By default, Orbit simply outputs the number of segmented objects; however, in the segmentation settings the Features option can be activated. This enables the feature computation per segmented object which can work with several other parameters like shape descriptors, texture descriptors, location information, and outputs this information per segmented object.

Object classification.

A machine-learning based object classification can be applied after the object segmentation. The idea is that the user can mark segmented objects and assign them to specific classes—without thinking about how to describe the differences between the object classes. To achieve this, Orbit provides an object marker tool which can be used after a segmentation step. For each class, the user marks several objects which defines the training set. Orbit internally computes the object features per segmented shape which will be used to train a SVM. Based on this statistical model, all segmented objects are labelled. The object classification can be seen as an additional step to the object segmentation.
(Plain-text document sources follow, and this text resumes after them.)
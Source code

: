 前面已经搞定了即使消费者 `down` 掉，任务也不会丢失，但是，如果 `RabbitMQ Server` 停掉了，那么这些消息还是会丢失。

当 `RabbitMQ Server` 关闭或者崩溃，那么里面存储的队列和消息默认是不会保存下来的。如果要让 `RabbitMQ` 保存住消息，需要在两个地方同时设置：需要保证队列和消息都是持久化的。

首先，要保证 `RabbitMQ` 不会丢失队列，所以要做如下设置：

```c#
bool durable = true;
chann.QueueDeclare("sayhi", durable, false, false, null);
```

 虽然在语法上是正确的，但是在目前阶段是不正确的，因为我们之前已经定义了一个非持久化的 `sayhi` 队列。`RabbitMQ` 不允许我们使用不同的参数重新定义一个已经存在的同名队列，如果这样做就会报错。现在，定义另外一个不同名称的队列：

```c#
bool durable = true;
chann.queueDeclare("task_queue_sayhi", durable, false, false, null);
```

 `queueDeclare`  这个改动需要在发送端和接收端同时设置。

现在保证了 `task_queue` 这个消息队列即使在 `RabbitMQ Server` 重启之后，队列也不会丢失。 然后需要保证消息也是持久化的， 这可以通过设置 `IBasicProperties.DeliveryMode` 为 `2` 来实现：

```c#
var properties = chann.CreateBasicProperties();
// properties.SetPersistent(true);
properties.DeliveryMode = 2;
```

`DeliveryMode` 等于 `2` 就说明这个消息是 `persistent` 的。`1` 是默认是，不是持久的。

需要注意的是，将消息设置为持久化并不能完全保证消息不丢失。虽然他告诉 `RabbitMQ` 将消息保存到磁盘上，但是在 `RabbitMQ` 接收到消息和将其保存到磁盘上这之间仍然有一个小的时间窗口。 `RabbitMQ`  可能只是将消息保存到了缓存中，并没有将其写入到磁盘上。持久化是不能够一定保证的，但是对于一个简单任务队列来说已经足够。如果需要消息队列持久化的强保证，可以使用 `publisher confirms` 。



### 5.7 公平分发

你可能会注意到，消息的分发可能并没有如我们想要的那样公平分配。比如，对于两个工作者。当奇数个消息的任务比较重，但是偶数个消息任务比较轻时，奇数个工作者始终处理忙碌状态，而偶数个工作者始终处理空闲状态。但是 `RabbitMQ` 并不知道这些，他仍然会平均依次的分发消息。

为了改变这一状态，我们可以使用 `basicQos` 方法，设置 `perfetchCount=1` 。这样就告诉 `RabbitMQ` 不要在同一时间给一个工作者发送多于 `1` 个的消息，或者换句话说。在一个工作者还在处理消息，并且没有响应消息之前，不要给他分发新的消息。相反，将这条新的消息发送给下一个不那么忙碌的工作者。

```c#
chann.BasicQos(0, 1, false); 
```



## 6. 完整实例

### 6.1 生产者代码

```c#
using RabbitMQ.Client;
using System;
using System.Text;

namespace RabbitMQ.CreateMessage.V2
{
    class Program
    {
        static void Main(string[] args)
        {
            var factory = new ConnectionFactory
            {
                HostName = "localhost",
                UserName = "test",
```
Sometimes this is very useful for discriminating objects, sometimes it is more appropriate to analyse the output of the object features with external data analysis tools.

Region of interest.

The region of interest (ROI) is the area in which other algorithms are applied, e.g. an object segmentation only segments objects within the valid ROI and skips the other parts of a WSI. Usually the ROI defines the tissue and excludes the background, but it can also exclude unwanted parts like holes or wrinkles.

Annotations.

Manual annotations can be drawn in the annotation panel using annotation tools like a pencil or a magnetic lasso. By default, an annotation can have a name and is just an informative annotation. However, annotations can also be edited and assigned a special type. Annotations of the type ROI define the region of interest (e.g. area outside the ROIs is excluded). If multiple ROIs are created, the final ROI for the image is the union of all ROI annotations. Exclusion annotations define excluded areas (e.g. inside a ROI annotation), unless another annotation of type inclusion exists. Inclusion annotations have the highest priority and overrule exclusion annotations. All created annotations are saved in the database and are automatically uploaded whenever an image is accessed.

Exclusion models.

Technically an exclusion model is a classification model on a low resolution (approx. one megapixel) with a high structure-size. For each class, the user can define whether it is an inclusion or exclusion class. The training is done the same way as for a standard classification model, but a special exclusion model training automatically uses a low resolution of the image and later maps it to the full resolution. Manual annotations (e.g. exclusion annotations) and exclusion models can be combined, so some parts of a WSI can be explicitly excluded, even if the exclusion model would include it.

Masks.

The masking functionality in Orbit is a generic approach for defining areas which are included and those which are excluded from analysis. In contrast to the exclusion model and manual annotations, masks do not affect the measured size of a ROI.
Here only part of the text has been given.